___ MATERIAL FOR THE TASK
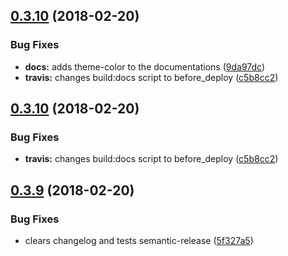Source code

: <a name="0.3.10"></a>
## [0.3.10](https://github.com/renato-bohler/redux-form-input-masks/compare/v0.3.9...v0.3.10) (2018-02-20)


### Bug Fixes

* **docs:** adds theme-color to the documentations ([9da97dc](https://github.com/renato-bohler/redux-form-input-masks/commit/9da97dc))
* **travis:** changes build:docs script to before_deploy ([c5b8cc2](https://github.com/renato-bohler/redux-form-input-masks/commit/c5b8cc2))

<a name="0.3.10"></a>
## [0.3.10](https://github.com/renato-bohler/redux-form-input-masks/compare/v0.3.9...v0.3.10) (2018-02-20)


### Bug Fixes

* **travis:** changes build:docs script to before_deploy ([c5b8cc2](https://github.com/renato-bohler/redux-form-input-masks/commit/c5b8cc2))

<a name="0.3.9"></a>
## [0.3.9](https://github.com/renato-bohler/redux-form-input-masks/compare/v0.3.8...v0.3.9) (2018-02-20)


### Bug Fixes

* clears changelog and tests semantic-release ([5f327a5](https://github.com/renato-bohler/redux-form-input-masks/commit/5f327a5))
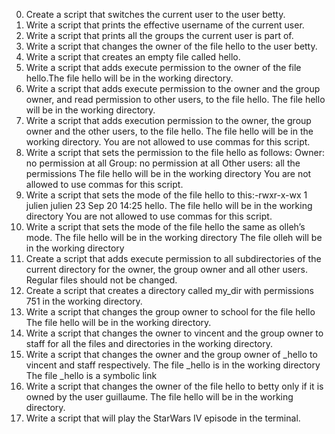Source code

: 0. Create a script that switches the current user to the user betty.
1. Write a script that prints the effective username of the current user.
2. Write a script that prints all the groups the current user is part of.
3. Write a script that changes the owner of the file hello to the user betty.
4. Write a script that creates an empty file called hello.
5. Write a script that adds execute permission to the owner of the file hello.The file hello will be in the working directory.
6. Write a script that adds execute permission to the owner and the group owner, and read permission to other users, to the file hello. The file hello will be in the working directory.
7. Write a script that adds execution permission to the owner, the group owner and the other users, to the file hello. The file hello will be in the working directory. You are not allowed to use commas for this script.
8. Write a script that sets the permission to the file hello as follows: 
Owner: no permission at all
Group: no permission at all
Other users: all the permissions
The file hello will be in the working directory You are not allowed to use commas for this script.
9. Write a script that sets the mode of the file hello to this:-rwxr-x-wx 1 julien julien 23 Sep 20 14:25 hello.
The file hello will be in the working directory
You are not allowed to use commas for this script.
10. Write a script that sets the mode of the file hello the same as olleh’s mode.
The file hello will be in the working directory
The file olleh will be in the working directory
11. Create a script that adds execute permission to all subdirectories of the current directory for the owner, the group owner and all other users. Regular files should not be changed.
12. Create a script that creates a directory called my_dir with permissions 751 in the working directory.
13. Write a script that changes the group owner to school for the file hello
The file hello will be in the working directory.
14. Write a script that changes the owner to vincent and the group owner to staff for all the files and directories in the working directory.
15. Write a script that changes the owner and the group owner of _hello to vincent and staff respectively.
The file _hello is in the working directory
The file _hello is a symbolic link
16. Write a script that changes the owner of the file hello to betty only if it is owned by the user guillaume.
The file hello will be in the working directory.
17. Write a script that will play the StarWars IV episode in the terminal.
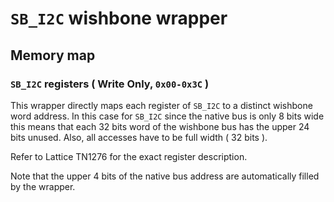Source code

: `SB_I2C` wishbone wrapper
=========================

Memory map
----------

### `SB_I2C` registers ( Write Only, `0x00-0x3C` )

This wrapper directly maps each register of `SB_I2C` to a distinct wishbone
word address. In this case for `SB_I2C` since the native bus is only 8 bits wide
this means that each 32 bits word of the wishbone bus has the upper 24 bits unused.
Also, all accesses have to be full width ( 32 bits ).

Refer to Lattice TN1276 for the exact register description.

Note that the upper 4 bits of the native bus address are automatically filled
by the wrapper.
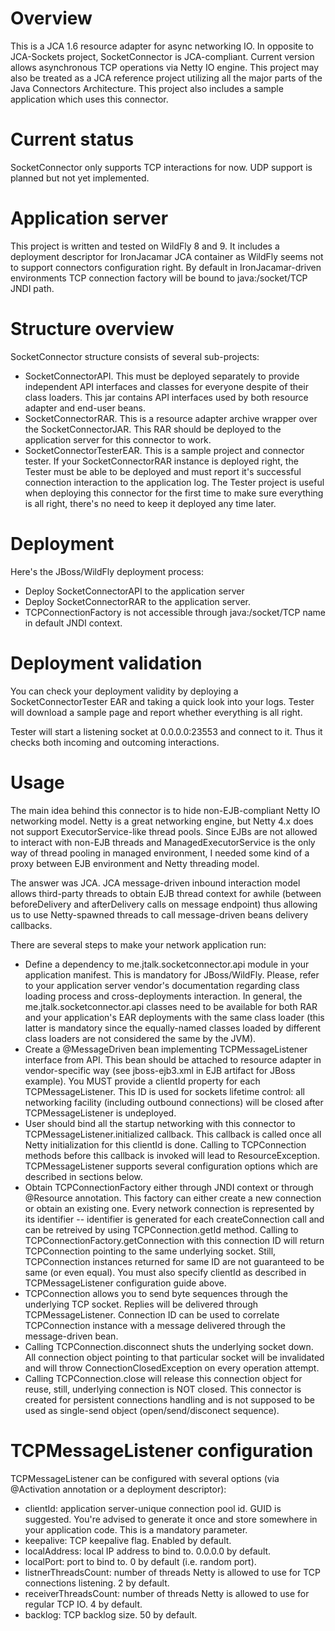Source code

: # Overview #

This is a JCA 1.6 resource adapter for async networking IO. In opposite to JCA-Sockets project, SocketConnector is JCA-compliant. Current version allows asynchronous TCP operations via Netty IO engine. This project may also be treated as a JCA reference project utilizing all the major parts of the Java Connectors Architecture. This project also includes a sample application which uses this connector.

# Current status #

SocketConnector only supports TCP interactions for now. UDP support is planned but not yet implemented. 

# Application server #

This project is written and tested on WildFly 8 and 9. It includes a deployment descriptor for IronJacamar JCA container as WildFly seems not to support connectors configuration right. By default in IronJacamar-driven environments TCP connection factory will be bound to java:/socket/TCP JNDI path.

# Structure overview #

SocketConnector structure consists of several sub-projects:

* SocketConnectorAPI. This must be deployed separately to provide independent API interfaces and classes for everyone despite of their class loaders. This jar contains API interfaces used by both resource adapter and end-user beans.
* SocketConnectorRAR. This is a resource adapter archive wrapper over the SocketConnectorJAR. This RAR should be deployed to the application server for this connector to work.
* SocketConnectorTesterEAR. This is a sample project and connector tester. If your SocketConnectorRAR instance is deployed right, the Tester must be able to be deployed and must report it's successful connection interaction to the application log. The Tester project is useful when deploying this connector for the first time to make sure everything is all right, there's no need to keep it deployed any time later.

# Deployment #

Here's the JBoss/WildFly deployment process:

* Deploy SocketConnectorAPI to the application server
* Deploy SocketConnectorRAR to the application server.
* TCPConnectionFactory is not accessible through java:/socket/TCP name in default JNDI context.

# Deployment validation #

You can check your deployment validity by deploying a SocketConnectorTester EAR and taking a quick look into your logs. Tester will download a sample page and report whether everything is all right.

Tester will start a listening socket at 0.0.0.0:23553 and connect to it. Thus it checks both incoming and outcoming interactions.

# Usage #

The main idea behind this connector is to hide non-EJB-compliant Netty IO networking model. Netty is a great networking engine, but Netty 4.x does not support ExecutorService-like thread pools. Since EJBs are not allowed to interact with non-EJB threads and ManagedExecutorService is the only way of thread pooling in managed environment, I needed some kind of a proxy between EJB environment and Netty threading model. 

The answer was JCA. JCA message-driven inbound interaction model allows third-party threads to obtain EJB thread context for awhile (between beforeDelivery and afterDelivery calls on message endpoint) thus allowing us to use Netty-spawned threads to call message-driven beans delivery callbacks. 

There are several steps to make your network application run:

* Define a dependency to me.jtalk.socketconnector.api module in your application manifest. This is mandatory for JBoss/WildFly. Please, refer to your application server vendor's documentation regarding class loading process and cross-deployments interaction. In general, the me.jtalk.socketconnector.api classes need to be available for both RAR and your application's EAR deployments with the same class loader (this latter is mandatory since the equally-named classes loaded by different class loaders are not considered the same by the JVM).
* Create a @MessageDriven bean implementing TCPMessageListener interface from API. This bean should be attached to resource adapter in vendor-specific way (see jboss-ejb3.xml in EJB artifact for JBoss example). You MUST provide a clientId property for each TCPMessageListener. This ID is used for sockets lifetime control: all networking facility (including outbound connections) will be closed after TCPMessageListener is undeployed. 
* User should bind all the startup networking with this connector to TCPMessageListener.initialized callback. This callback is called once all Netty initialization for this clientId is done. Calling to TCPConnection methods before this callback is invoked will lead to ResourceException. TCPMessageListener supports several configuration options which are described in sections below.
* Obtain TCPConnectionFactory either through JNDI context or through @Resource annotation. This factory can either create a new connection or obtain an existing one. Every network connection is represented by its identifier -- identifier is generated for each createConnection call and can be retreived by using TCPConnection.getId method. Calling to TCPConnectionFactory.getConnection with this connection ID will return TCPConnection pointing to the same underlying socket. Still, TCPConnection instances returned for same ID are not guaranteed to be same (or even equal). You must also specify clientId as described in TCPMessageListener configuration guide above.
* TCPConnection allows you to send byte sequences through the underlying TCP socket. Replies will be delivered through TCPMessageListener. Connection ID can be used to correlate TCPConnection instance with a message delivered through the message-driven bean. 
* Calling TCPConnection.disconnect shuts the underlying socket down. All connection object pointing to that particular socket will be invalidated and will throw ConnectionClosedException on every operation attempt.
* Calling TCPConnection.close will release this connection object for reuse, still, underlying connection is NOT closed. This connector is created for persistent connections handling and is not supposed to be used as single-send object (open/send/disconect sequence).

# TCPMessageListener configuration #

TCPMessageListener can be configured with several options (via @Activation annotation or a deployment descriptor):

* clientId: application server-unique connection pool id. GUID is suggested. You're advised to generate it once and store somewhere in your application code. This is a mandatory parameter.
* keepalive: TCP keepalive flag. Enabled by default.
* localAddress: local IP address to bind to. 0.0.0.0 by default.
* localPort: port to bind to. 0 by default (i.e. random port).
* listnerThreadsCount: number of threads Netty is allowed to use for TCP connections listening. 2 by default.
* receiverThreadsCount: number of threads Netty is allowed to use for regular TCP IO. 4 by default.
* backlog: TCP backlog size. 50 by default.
______
» **WORK INSTRUCTION**
What lines above contain the word "descriptor"? Return each such line.

» **EXPECTED OUTPUT**
This project is written and tested on WildFly 8 and 9. It includes a deployment descriptor for IronJacamar JCA container as WildFly seems not to support connectors configuration right. By default in IronJacamar-driven environments TCP connection factory will be bound to java:/socket/TCP JNDI path.
TCPMessageListener can be configured with several options (via @Activation annotation or a deployment descriptor):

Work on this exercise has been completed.